Theresa May has officially resigned from her role as the British Prime Minister as the murmurs of discontent over her handling of Brexit has brought discontent to fever pitch.
The Prime Minister's job was hanging by a thread coming into this week, with prominent members of her Cabinet - including Sajid Javid, Jeremy Hunt, Penny Mordaunt, Michael Gove, Andrea Leadsom, and David Mundell - demanding that she steps down following a disastrous turn of events that has seen her Conservative party drop to just seven percent in a new European elections poll.
Before May approached the House of Commons earlier this week, rumours echoed around Westminster that the meeting could also include a dramatic announcement. May denied these allegations, but it seems as though the rumours had a nugget of truth in them.
"I am today announcing that I will resign as Conservative leader on Friday 7 June," May said in an official statement made outside the doors of number 10 Downing Street.

In her statement, the soon-to-be ex-Prime Minister said:
"Ever since I first stepped through the door behind me as PM I have striven to make the UK work not just for a privileged few but for everyone and to honour the result of the referendum."
"I negotiated the terms of our exit. I have done everything I can to convince MPs to back that deal. Sadly I have not been able to do so. It is now clear to me that it is in the best interest of the UK for a new PM to lead that effort.
She continued:
"I have agreed with the party chairman that the process for electing a new leader will begin in the following week. It is a matter of deep regret that I have not been able to deliver Brexit. My successor will have to find a consensus. Consensus will only be possible if those on both sides of the debate 'compromise'."

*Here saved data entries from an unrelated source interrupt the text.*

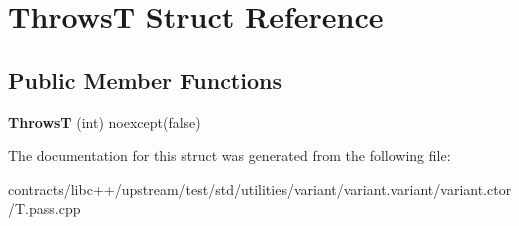 \hypertarget{struct_throws_t}{}\section{ThrowsT Struct Reference}
\label{struct_throws_t}
\subsection*{Public Member Functions}
\begin{DoxyCompactItemize}
\item 
\mbox{\label{struct_throws_t_ad4073869b3467c9a96e10a7354adf97e}} 
{\bfseries ThrowsT} (int) noexcept(false)
\end{DoxyCompactItemize}


The documentation for this struct was generated from the following file\+:\begin{DoxyCompactItemize}
\item 
contracts/libc++/upstream/test/std/utilities/variant/variant.\+variant/variant.\+ctor/T.\+pass.\+cpp\end{DoxyCompactItemize}
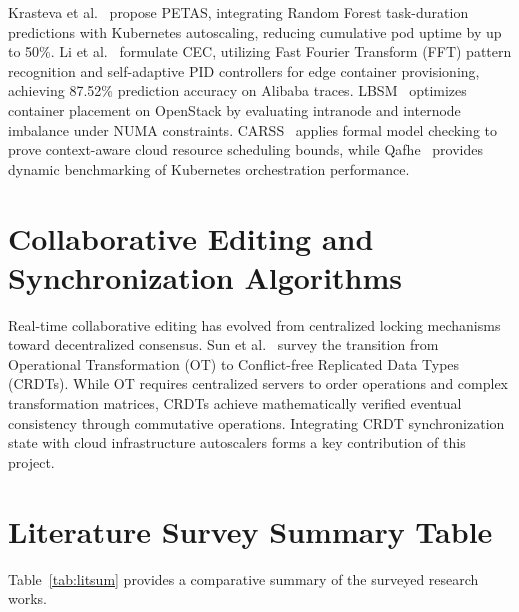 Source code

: \documentclass[12pt,a4paper]{report}
\begin{document}
Krasteva et al.~\cite{petas} propose PETAS, integrating Random Forest task-duration predictions with Kubernetes autoscaling, reducing cumulative pod uptime by up to 50\%. Li et al.~\cite{cec} formulate CEC, utilizing Fast Fourier Transform (FFT) pattern recognition and self-adaptive PID controllers for edge container provisioning, achieving 87.52\% prediction accuracy on Alibaba traces. LBSM~\cite{lbsm} optimizes container placement on OpenStack by evaluating intranode and internode imbalance under NUMA constraints. CARSS~\cite{carss} applies formal model checking to prove context-aware cloud resource scheduling bounds, while Qafhe~\cite{qafhe} provides dynamic benchmarking of Kubernetes orchestration performance.

\section{Collaborative Editing and Synchronization Algorithms}
Real-time collaborative editing has evolved from centralized locking mechanisms toward decentralized consensus. Sun et al.~\cite{crdtsurvey} survey the transition from Operational Transformation (OT) to Conflict-free Replicated Data Types (CRDTs). While OT requires centralized servers to order operations and complex transformation matrices, CRDTs achieve mathematically verified eventual consistency through commutative operations. Integrating CRDT synchronization state with cloud infrastructure autoscalers forms a key contribution of this project.

\clearpage
\section{Literature Survey Summary Table}
Table~\ref{tab:litsum} provides a comparative summary of the surveyed research works.
\end{document}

May had been charge for nearly three years following the resignation of David Cameron back in 2016, but she has suffered through a dramatic and eventual term as Prime Minister.
The pressure on her to deliver a version of Brexit that would satisfy both the European Parliament out in Brussels as well as her own constituents has escalated all throughout her time at 10 Downing Street, and it appears as if that pressure has finally told.